Over 5,000 members of the Royal College of Nursing (RCN), a large UK and international union, have presented evidence showing the dire state of our NHS. Professor Nicola Ranger, RCN general secretary, said the findings are a “wake-up call” to Labour.
The scandal of corridor care across the NHS
The report, entitled On the frontline of the UK’s corridor care crisis, details testimony from nurses who observed patients dying in corridors, on trolleys and in chairs in waiting rooms. The crisis is also defined by nurses treating patients not only in corridors but in storerooms, carparks, offices and even toilets. There, patients have no access to critical equipment like oxygen or vital signs monitoring systems.
There were also multiple testimonies of healthcare staff feeling that the scandal of corridor care has or can delay emergency procedures such as CPR. Further, nurses said corridor care was “routine” at their hospital or even happening “permanently”. Generally, the sheer volume of NHS nurses who have significant experience with corridor care is shocking.

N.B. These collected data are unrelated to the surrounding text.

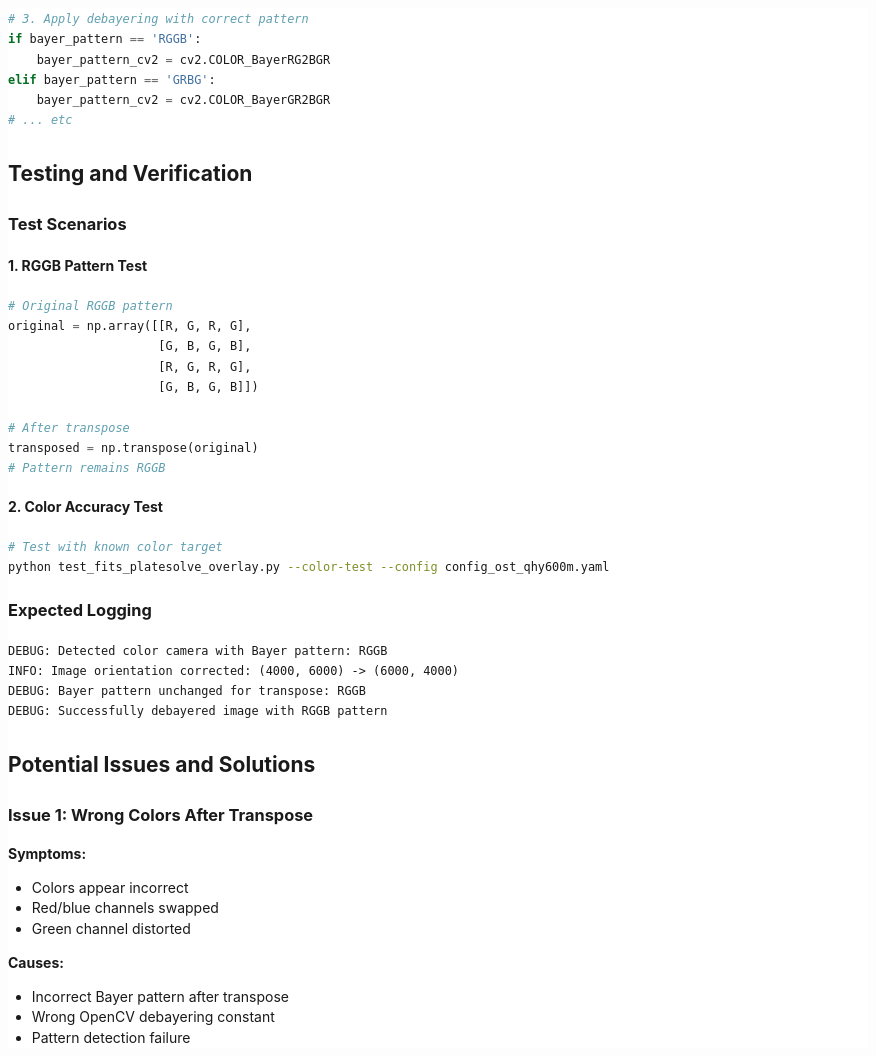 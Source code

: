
 ```python
# 3. Apply debayering with correct pattern
if bayer_pattern == 'RGGB':
    bayer_pattern_cv2 = cv2.COLOR_BayerRG2BGR
elif bayer_pattern == 'GRBG':
    bayer_pattern_cv2 = cv2.COLOR_BayerGR2BGR
# ... etc
```

## Testing and Verification

### **Test Scenarios**

#### **1. RGGB Pattern Test**
```python
# Original RGGB pattern
original = np.array([[R, G, R, G],
                     [G, B, G, B],
                     [R, G, R, G],
                     [G, B, G, B]])

# After transpose
transposed = np.transpose(original)
# Pattern remains RGGB
```

#### **2. Color Accuracy Test**
```bash
# Test with known color target
python test_fits_platesolve_overlay.py --color-test --config config_ost_qhy600m.yaml
```

### **Expected Logging**
```
DEBUG: Detected color camera with Bayer pattern: RGGB
INFO: Image orientation corrected: (4000, 6000) -> (6000, 4000)
DEBUG: Bayer pattern unchanged for transpose: RGGB
DEBUG: Successfully debayered image with RGGB pattern
```

## Potential Issues and Solutions

### **Issue 1: Wrong Colors After Transpose**
**Symptoms:**
- Colors appear incorrect
- Red/blue channels swapped
- Green channel distorted

**Causes:**
- Incorrect Bayer pattern after transpose
- Wrong OpenCV debayering constant
- Pattern detection failure
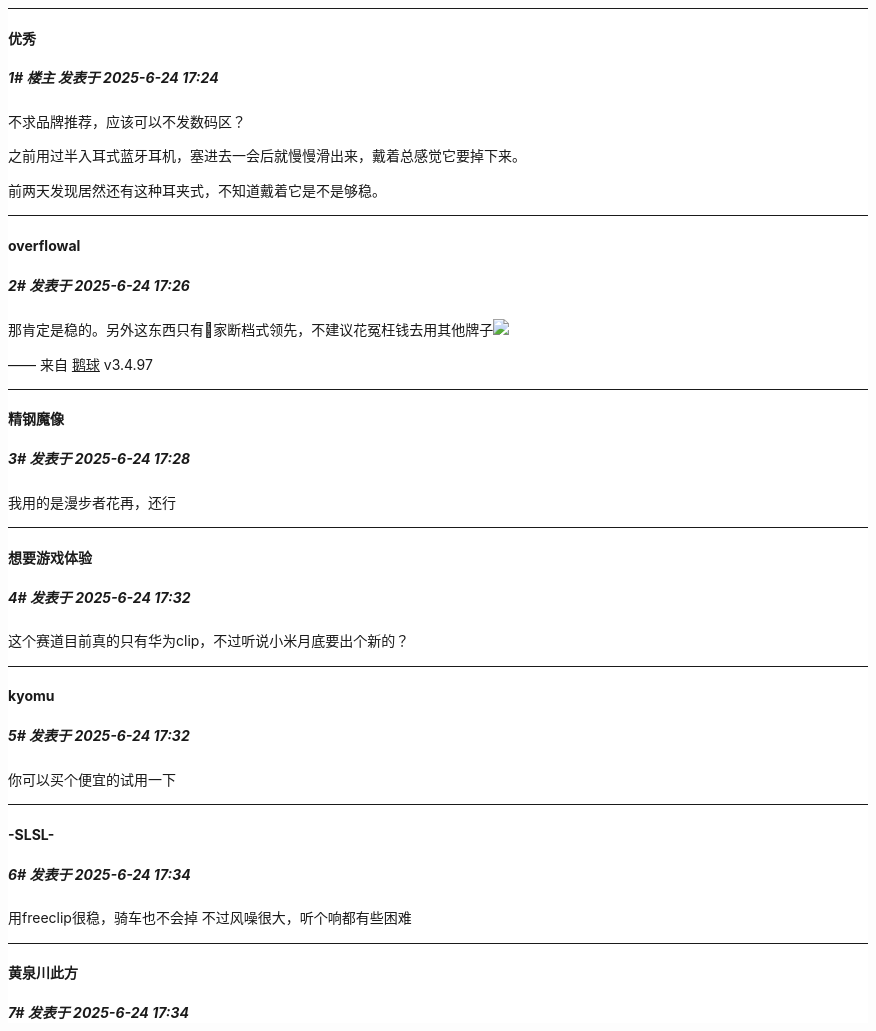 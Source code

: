 ﻿
*****

####  优秀  
##### 1#       楼主       发表于 2025-6-24 17:24

不求品牌推荐，应该可以不发数码区？

之前用过半入耳式蓝牙耳机，塞进去一会后就慢慢滑出来，戴着总感觉它要掉下来。

前两天发现居然还有这种耳夹式，不知道戴着它是不是够稳。

*****

####  overflowal  
##### 2#       发表于 2025-6-24 17:26

那肯定是稳的。另外这东西只有🌸家断档式领先，不建议花冤枉钱去用其他牌子<img src="https://static.stage1st.com/image/smiley/face2017/037.png" referrerpolicy="no-referrer">

—— 来自 [鹅球](https://www.pgyer.com/GcUxKd4w) v3.4.97

*****

####  精钢魔像  
##### 3#       发表于 2025-6-24 17:28

我用的是漫步者花再，还行

*****

####  想要游戏体验  
##### 4#       发表于 2025-6-24 17:32

这个赛道目前真的只有华为clip，不过听说小米月底要出个新的？

*****

####  kyomu  
##### 5#       发表于 2025-6-24 17:32

你可以买个便宜的试用一下

*****

####  -SLSL-  
##### 6#       发表于 2025-6-24 17:34

用freeclip很稳，骑车也不会掉
不过风噪很大，听个响都有些困难

*****

####  黄泉川此方  
##### 7#       发表于 2025-6-24 17:34

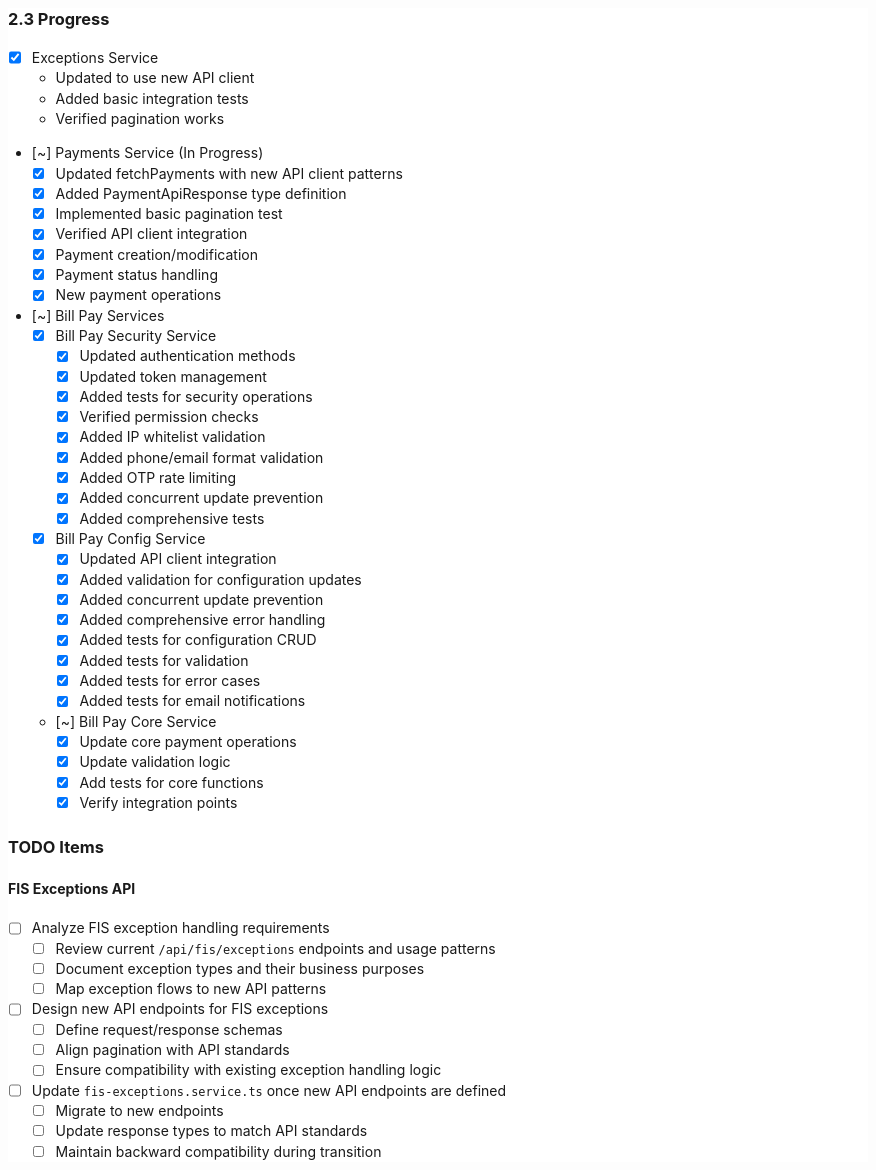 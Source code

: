 ### 2.3 Progress
- [x] Exceptions Service
  - Updated to use new API client
  - Added basic integration tests
  - Verified pagination works

- [~] Payments Service (In Progress)
  - [x] Updated fetchPayments with new API client patterns
  - [x] Added PaymentApiResponse type definition
  - [x] Implemented basic pagination test
  - [x] Verified API client integration
  - [x] Payment creation/modification
  - [x] Payment status handling
  - [x] New payment operations

- [~] Bill Pay Services
  - [x] Bill Pay Security Service
    - [x] Updated authentication methods
    - [x] Updated token management
    - [x] Added tests for security operations
    - [x] Verified permission checks
    - [x] Added IP whitelist validation
    - [x] Added phone/email format validation
    - [x] Added OTP rate limiting
    - [x] Added concurrent update prevention
    - [x] Added comprehensive tests
  
  - [x] Bill Pay Config Service
    - [x] Updated API client integration
    - [x] Added validation for configuration updates
    - [x] Added concurrent update prevention
    - [x] Added comprehensive error handling
    - [x] Added tests for configuration CRUD
    - [x] Added tests for validation
    - [x] Added tests for error cases
    - [x] Added tests for email notifications
  
  - [~] Bill Pay Core Service
    - [x] Update core payment operations
    - [x] Update validation logic
    - [x] Add tests for core functions
    - [x] Verify integration points

### TODO Items

#### FIS Exceptions API
- [ ] Analyze FIS exception handling requirements
  - [ ] Review current `/api/fis/exceptions` endpoints and usage patterns
  - [ ] Document exception types and their business purposes
  - [ ] Map exception flows to new API patterns
- [ ] Design new API endpoints for FIS exceptions
  - [ ] Define request/response schemas
  - [ ] Align pagination with API standards
  - [ ] Ensure compatibility with existing exception handling logic
- [ ] Update `fis-exceptions.service.ts` once new API endpoints are defined
  - [ ] Migrate to new endpoints
  - [ ] Update response types to match API standards
  - [ ] Maintain backward compatibility during transition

One pointed out that one nurse and a healthcare assistant were looking after 20-30 patients in a corridor.
“Never seen it” so bad
The report notes that selected testimonies already reflect the experience of many nurses. One said:
I was redeployed from my shift in critical care to the emergency department – where I had never worked before. All bays were full and I also had 4 male patients on trolleys in the corridor who had been there since the previous night awaiting a hospital bed as all were admitted.
This made for a concerning and difficult time since the patients were confused, there was no name allocated to a bed area as they were in corridors – staff knew these as ‘spaces’ as they were regularly used.
Another said:
Utilising corridors on daily basis now with patients staying up to 24 hours in these locations. Also seeing patient in the back of ambulances due to lack of flow through the system.
Patients constantly receive poor dignity, are frustrated, in some cases refuse treatment and self discharge against advice due to situation placing them at risk of significant adverse event that would likely not have happened had the system been functioning as intended.
This is demoralising for staff who wish to provide exceptional care, in some cases has led to long term sickness through depression and burn out, and has significantly increased staff turnover as it is no longer viewed as a sustainable career option for nurses and has diluted the overall knowledge and subsequent safety of the department.
I have worked in Emergency care for nearly 20 years and have never seen it as bad as it is today, frankly it is embarrassing.
Underfunding and privatisation of our NHS
Labour aren’t providing enough capital funding to fix the healthcare infrastructure we already have, let alone expanding buildings and technology to meet demand. So how will the corridor crisis end under their administration?
Healthcare leaders have previously said hospitals are “outright dangerous” due to years of underfunding. Matthew Taylor, the chief executive of the NHS Confederation, said the NHS needs an extra £6.7bn per year to maintain its estate. Labour has claimed it’s providing an “additional” £13.6bn in capital funding, but that’s actually a £3.1bn increase on the 2023-24 capital budget.
The party is reportedly considering fresh private finance initiative (PFI) scams. That’s instead of the government providing sufficient public funding, the private sector loans the money off the books. Through PFI, the public purse is hugely overcharged for infrastructure in a heist of billions of pounds. Former Blairite advisor and now UK ambassador to the US Peter Mandelson is one of the figures behind the push for Labour to adopt PFI.
Reeves has also walked back the headline figure in Labour’s budget of a £22.6bn increase in NHS day-to-day spending, through announcing a 5% cut to each governmental department. That leaves the spending increase at £7.6bn. This is far short of what’s required for the Long-term Workforce Plan.
Rather than investing in the NHS, Keir Starmer’s Labour seems to be using the crisis as an opportunity for the private healthcare sector (which donates to Labour) to make cash from the struggling service.
On 6 January, Starmer announced that the private sector will deliver an additional million appointments, scans, and operations a year. This is a 20% increase on the current private provision of five million operations, appointments and tests annually.
This is not the answer – as anyone working in the NHS will tell you.